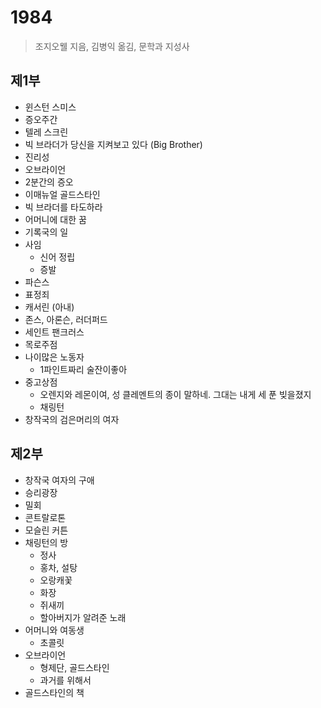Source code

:# 1984
> 조지오웰 지음, 김병익 옮김, 문학과 지성사

## 제1부
- 윈스턴 스미스
- 증오주간
- 텔레 스크린
- 빅 브라더가 당신을 지켜보고 있다 (Big Brother)
- 진리성
- 오브라이언
- 2분간의 증오
- 이매뉴얼 골드스타인
- 빅 브라더를 타도하라
- 어머니에 대한 꿈
- 기록국의 일
- 사임
  - 신어 정립
  - 증발 
- 파슨스
- 표정죄
- 캐서린 (아내)
- 존스, 아론슨, 러더퍼드
- 세인트 팬크러스
- 목로주점
- 나이많은 노동자
   - 1파인트짜리 술잔이좋아
- 중고상점
   - 오렌지와 레몬이여, 성 클레멘트의 종이 말하네. 그대는 내게 세 푼 빚을졌지
   - 채링턴
- 창작국의 검은머리의 여자

## 제2부
- 창작국 여자의 구애
- 승리광장
- 밀회
- 콘트랄로톤
- 모슬린 커튼
- 채링턴의 방
   - 정사
   - 홍차, 설탕
   - 오랑캐꽃
   - 화장
   - 쥐새끼
   - 할아버지가 알려준 노래
- 어머니와 여동생
   - 초콜릿
- 오브라이언
   - 형제단, 골드스타인
   - 과거를 위해서 
- 골드스타인의 책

**PROBLEM REQUIREMENTS:** Copy verbatim the span of lines that begins with the line holding "- 어머니에 대한 꿈" and ends at the last line of the records.

**RESPONSE BELOW:**
- 어머니에 대한 꿈
- 기록국의 일
- 사임
  - 신어 정립
  - 증발 
- 파슨스
- 표정죄
- 캐서린 (아내)
- 존스, 아론슨, 러더퍼드
- 세인트 팬크러스
- 목로주점
- 나이많은 노동자
   - 1파인트짜리 술잔이좋아
- 중고상점
   - 오렌지와 레몬이여, 성 클레멘트의 종이 말하네. 그대는 내게 세 푼 빚을졌지
   - 채링턴
- 창작국의 검은머리의 여자

## 제2부
- 창작국 여자의 구애
- 승리광장
- 밀회
- 콘트랄로톤
- 모슬린 커튼
- 채링턴의 방
   - 정사
   - 홍차, 설탕
   - 오랑캐꽃
   - 화장
   - 쥐새끼
   - 할아버지가 알려준 노래
- 어머니와 여동생
   - 초콜릿
- 오브라이언
   - 형제단, 골드스타인
   - 과거를 위해서 
- 골드스타인의 책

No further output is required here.